私達は日々の感染状況、経済、財政動向に振り回されている。でも私たちはそこから外れた新しい道を歩まねばなりません。

1995年1月17日 阪神大震災

2011年3月11日 東北大震災

2020年        コロナ禍

25年の日々の狭間で大きな天変地異と共にあった。しかし今回は特別だ。コロナ禍は国境を人種を超え、時空を超える。

日本にあり神戸に生きるにしても、歴史を抱き、世界に広がる友と語り、人としての明日を共にあゆみたい。

老いるという幸せ

私の手元にシモーヌ・ド・ボーヴォワールの『老い』がある。その刊行から50年がたつ。

私は「脳」の不規則な応答を友として長くある。経済成長を至上とする社会の中で若さ、効率、生産性ばかりが謳歌される時代が続いてきた。しかし死を視野に入れて年齢を受け入れれば、老いることが出来るという幸せをかみしめることは可能なのではないか。世俗の価値観を脱して本質を見つめ、美しさにいっそう敏感に、自分より他者に向かう時期としての老年期は、決して、惨めでも悲しくもない。老人の中には全ての年齢が閉じこまれている。
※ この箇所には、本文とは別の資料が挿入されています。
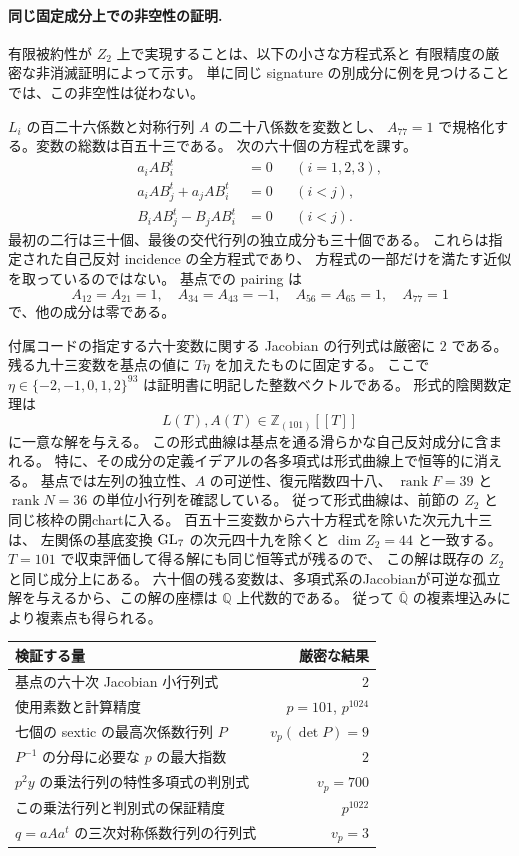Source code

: \paragraph{同じ固定成分上での非空性の証明.}
有限被約性が $Z_2$ 上で実現することは、以下の小さな方程式系と
有限精度の厳密な非消滅証明によって示す。
単に同じ signature の別成分に例を見つけることでは、この非空性は従わない。

$L_i$ の百二十六係数と対称行列 $A$ の二十八係数を変数とし、
$A_{77}=1$ で規格化する。変数の総数は百五十三である。
次の六十個の方程式を課す。
\begin{align*}
 a_i A B_i^t&=0 &&(i=1,2,3),\\
 a_i A B_j^t+a_j A B_i^t&=0 &&(i<j),\\
 B_i A B_j^t-B_j A B_i^t&=0 &&(i<j).
\end{align*}
最初の二行は三十個、最後の交代行列の独立成分も三十個である。
これらは指定された自己反対 incidence の全方程式であり、
方程式の一部だけを満たす近似を取っているのではない。
基点での pairing は
\[
 A_{12}=A_{21}=1,\quad
 A_{34}=A_{43}=-1,\quad
 A_{56}=A_{65}=1,\quad A_{77}=1
\]
で、他の成分は零である。

付属コードの指定する六十変数に関する Jacobian の行列式は厳密に $2$ である。
残る九十三変数を基点の値に $T\eta$ を加えたものに固定する。
ここで $\eta\in\{-2,-1,0,1,2\}^{93}$ は証明書に明記した整数ベクトルである。
形式的陰関数定理は
\[
 L(T),A(T)\in\mathbb Z_{(101)}[[T]]
\]
に一意な解を与える。
この形式曲線は基点を通る滑らかな自己反対成分に含まれる。
特に、その成分の定義イデアルの各多項式は形式曲線上で恒等的に消える。
基点では左列の独立性、$A$ の可逆性、復元階数四十八、
$\operatorname{rank}F=39$ と $\operatorname{rank}N=36$ の単位小行列を確認している。
従って形式曲線は、前節の $Z_2$ と同じ核枠の開chartに入る。
百五十三変数から六十方程式を除いた次元九十三は、
左関係の基底変換 $\operatorname{GL}_7$ の次元四十九を除くと $\dim Z_2=44$ と一致する。
$T=101$ で収束評価して得る解にも同じ恒等式が残るので、
この解は既存の $Z_2$ と同じ成分上にある。
六十個の残る変数は、多項式系のJacobianが可逆な孤立解を与えるから、この解の座標は
$\mathbb Q$ 上代数的である。
従って $\overline{\mathbb Q}$ の複素埋込みにより複素点も得られる。

\begin{center}
\begin{tabular}{lr}
検証する量&厳密な結果\\\hline
基点の六十次 Jacobian 小行列式&$2$\\
使用素数と計算精度&$p=101$, $p^{1024}$\\
七個の sextic の最高次係数行列 $P$&$v_p(\det P)=9$\\
$P^{-1}$ の分母に必要な $p$ の最大指数&$2$\\
$p^2y$ の乗法行列の特性多項式の判別式&$v_p=700$\\
この乗法行列と判別式の保証精度&$p^{1022}$\\
$q=aAa^t$ の三次対称係数行列の行列式&$v_p=3$
\end{tabular}
\end{center}

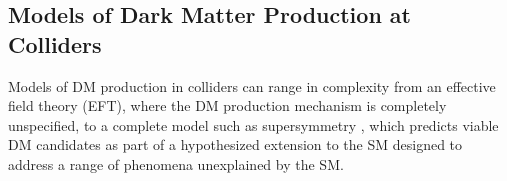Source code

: \documentclass[12pt]{article}
\begin{document}
\subsection{Models of Dark Matter Production at Colliders}
Models of DM production in colliders can range in complexity from an effective field theory (EFT), where the DM production mechanism is completely unspecified, to a complete model such as supersymmetry \cite{susy_dm}, which predicts viable DM candidates as part of a hypothesized extension to the SM designed to address a range of phenomena unexplained by the SM. 

\end{document}
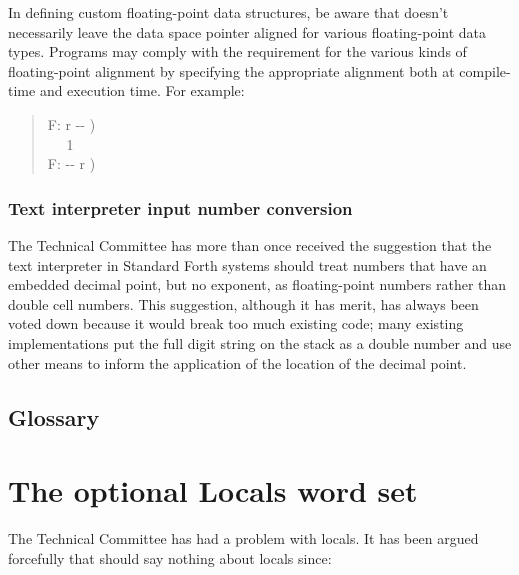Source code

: In defining custom floating-point data structures, be aware that
 doesn't necessarily leave the data space pointer
aligned for various floating-point data types. Programs may comply
with the requirement for the various kinds of floating-point alignment
by specifying the appropriate alignment both at compile-time and
execution time. For example:

\begin{quote}\ttfamily
	\word{:}   F: r -{}- ) \\
	\tab {}  ~~
		1   ~ \\
	\tab {}  F: -{}- r )
		~  \word{;}
\end{quote}

\setcounter{subsubsection}{6}
\subsubsection{Text interpreter input number conversion} %

The Technical Committee has more than once received the suggestion
that the text interpreter in Standard Forth systems should treat
numbers that have an embedded decimal point, but no exponent, as
floating-point numbers rather than double cell numbers. This
suggestion, although it has merit, has always been voted down because
it would break too much existing code; many existing implementations
put the full digit string on the stack as a double number and use
other means to inform the application of the location of the decimal
point.

\setcounter{subsection}{5}
\subsection{Glossary} %



\section{The optional Locals word set} %
\label{rat:local}

The Technical Committee has had a problem with locals. It has been
argued forcefully that  should say nothing about locals
since:


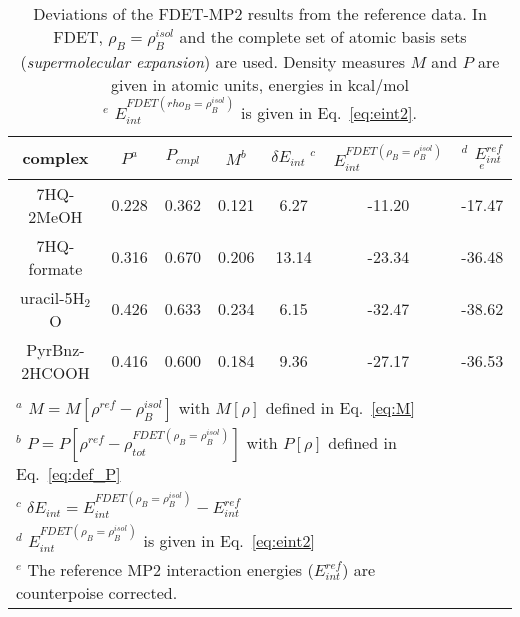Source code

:\documentclass[journal=jctcce,manuscript=article]{achemso}
\newcommand{\nr}[1]{\color{red}#1\color{black}}
\begin{document}
\begin{table*}
{
\begin{center}
\begin{tabular}{|c|c|c|c|c|c|c|}
\hline
 complex & $P^a$ & $P_{cmpl}$ & $M^b$ & $\delta E_{int}\;^c$&$E^{FDET(\rho_B=\rho_B^{isol})}_{int}$ &$^d$ $E_{int}^{ref}$ $^e$ \\ \hline
7HQ-2MeOH & 0.228 & 0.362 & 0.121 & 6.27 & -11.20 & -17.47 \\ \hline
7HQ-formate & 0.316 & 0.670 & 0.206 &  13.14 & -23.34 & -36.48 \\ \hline
uracil-5H$_2$O & 0.426 & 0.633 & 0.234 & 6.15 & -32.47 & -38.62 \\ \hline
PyrBnz-2HCOOH  & 0.416 & 0.600 & 0.184 & 9.36 & -27.17 &  -36.53 \\ \hline
\multicolumn{6}{c}{ } \\
\multicolumn{6}{l}{$^a$ $M=M[\rho^{ref} - \rho^{isol}_{B}]$ with $M[\rho]$ defined in Eq.~\ref{eq:M}}\\
\multicolumn{6}{l}{$^b$ $P=P[\rho^{ref} - \rho_{tot}^{FDET(\rho_B=\rho_B^{isol})}]$ with $P[\rho]$ defined in Eq.~\ref{eq:def_P}}\\
\multicolumn{6}{l}{$^c$ $\delta E_{int}=E^{FDET(\rho_B=\rho_B^{isol})}_{int}-E_{int}^{ref}$} \\
\multicolumn{6}{l}{$^d$ $E^{FDET(\rho_B=\rho_B^{isol})}_{int}$ is given in Eq.~\ref{eq:eint2}}\\
\multicolumn{6}{l}{$^e$ The reference MP2 interaction energies ($E_{int}^{ref}$) are \nr{counterpoise } corrected.}
\end{tabular}
\end{center}
}%
\caption{Deviations of the FDET-MP2 results from the reference data.  In FDET, $\rho_B=\rho_B^{isol}$  and the complete set of atomic basis sets ({\it supermolecular expansion}) are used. 
Density measures $M$ and $P$ are given in atomic units, energies in kcal/mol\\
$^e$ $E^{FDET(rho_B=\rho_B^{isol})}_{int}$ is given in Eq.~\ref{eq:eint2}.
}
\label{table:SE_isol}
\end{table*}
\end{document}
時と場によって心の年齢を変えられる。それは老人だけがもつ特権であり豊かさであるかもしれない。

新しい時代を生きるために

 

2020年はコロナ禍の渦中から新しい挑戦を続けてきました。

7月に2つの部屋とオンラインミュージアムを使って85名の作家が参加する「未来圏から」。この後、リアルな個展とオンラインギャラリーが連動することになり、作家とギャラリーが一体となることが多くなった。

情報発信としては、画廊通信(月1回)メールマガジン、展覧会案内(各2,3回)など、密度、頻度の高い発信を行った。スタッフ、アシスタントスタッフ、インターン、ボラテンィアの総勢11名がチームを成し、出勤調整し、モチベーションは極めて高い。ほとんどが書ける人だ。

そして、『声の記憶「蝙蝠日記」2000-2020 クロニクル』を出版。

2021年も、さらなる挑戦を続けます。

「特別寄稿 パンデミックの時代に」出版、アート・サポート・センター神戸の神戸塾サロン(コンサート・トークなど)を多彩に。公益財団法人神戸文化支援基金の取り組み、プロジェクト「こどもたち、若者たちの未来へ」に主体的に取り組みながら年間1000万程度の事業を検討しています。

留まることなきコロナ禍ですが、それでも皆、アートに関わる人としてなすべきことをなさねばなりません。

2020.12「混迷する世界での希望の灯り」

世界全体がパンデミックに晒され多くの命が失われている中、超大国アメリカのリーダーがこの2020年の11月7日に選ばれた。全米を挙げてリーダーを選ぶこの国の在り方を見るにつれ、合衆国の深い意味を学ぶ思いである。

副大統領のハリスさんの来歴と発言のなんと魅力的なことか。

「皆さんは票を投じて明確なメッセージを送った。希望、結束、品位、科学への信頼、そして真実を選んだ。最初の女性副大統領だが、最後にはならない」

ハリスさんはカリフォルニア州オークランドの出身である。この街はlocationとしても我が町 神戸と似ているうえに私にとっては忘れることの出来ない思い出と繫がっている。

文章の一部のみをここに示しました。